Tem ainda as diferenças do mesmo mito conforme a região, e mitos muito parecidos, com nomes diferentes em outras. Por exemplo: o Caipora, protetor dos animais da mata, em certas regiões do Nordeste é mulher, a Caipora, por sinal muito namoradeira e ciumenta. Namora homens e, quando é traída, bate bastante no sujeito.
Já o Curupira, protetor das matas, é confundido com o Caipora em vários lugares. E o Pé-de-garrafa na região do cerrado se parece muito com os dois, no sentido de castigar quem entra na mata para matar animais sem necessidade, mas tem uma perna só, com um pé redondo, que justifica o seu nome.
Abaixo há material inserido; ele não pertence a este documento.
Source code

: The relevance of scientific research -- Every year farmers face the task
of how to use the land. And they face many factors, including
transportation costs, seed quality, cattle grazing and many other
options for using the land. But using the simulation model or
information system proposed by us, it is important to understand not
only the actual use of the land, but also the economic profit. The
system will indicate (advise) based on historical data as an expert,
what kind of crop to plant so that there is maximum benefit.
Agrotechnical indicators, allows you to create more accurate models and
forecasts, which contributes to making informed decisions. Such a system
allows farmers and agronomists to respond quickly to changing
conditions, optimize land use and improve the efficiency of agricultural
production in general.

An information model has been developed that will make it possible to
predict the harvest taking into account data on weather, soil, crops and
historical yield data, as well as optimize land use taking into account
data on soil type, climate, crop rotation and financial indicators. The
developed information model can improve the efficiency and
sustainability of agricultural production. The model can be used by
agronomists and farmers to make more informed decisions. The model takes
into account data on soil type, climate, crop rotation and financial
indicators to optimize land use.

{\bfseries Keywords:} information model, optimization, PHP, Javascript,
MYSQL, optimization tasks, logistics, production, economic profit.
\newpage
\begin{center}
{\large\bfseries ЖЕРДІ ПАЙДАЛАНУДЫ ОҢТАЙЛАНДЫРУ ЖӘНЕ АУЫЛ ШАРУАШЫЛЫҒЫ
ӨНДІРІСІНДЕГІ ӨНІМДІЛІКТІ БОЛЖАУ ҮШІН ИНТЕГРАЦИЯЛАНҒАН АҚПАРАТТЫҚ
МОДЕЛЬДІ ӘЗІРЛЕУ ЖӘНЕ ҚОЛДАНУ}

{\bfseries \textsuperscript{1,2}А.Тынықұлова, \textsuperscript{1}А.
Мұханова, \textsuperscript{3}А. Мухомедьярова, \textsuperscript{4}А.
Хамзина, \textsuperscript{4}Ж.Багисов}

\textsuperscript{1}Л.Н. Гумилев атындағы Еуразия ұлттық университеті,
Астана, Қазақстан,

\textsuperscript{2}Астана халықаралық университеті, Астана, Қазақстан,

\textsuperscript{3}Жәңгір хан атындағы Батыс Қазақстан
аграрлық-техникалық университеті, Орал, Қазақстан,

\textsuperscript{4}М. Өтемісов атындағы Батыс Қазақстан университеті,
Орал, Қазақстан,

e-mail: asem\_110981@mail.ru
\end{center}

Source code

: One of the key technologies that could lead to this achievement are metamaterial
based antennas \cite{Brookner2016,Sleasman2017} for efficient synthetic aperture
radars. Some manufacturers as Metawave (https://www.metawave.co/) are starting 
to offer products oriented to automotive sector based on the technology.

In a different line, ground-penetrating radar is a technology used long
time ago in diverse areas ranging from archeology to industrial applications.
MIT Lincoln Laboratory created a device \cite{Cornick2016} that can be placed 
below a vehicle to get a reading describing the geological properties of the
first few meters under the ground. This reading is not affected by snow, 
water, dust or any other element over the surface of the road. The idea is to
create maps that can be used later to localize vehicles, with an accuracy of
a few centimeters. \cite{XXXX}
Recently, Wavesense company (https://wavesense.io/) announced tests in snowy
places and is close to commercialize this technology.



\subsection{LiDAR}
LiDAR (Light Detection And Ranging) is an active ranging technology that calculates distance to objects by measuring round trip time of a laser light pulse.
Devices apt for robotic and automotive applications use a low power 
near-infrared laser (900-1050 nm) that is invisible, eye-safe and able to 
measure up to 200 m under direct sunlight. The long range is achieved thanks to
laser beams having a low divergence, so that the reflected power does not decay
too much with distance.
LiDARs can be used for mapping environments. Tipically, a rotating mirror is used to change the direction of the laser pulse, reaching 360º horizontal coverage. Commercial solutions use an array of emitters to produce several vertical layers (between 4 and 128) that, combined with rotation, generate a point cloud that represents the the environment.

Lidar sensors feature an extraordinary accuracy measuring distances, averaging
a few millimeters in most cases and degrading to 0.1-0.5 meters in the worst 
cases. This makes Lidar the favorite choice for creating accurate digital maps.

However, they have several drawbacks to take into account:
Bom, e quem vê todos esses seres? Olha, com certeza quem vive isolado tem mais chances. Parece que os mitos não gostam de aparecer para multidões. Lembro-me de uma história contada pelo grande escritor Simão Pessoa, em Manaus. Um amigo dele, viajando de barco, parou numa cabana na beira do rio, onde morava um velho sozinho, sem nenhum vizinho em muitos quilômetros, e perguntou ao velho:
– Como é, tem visto muito Saci por aqui?
O velho respondeu:
– Saci, até que tem aparecido bastante. O que tá em falta é Mapinguari.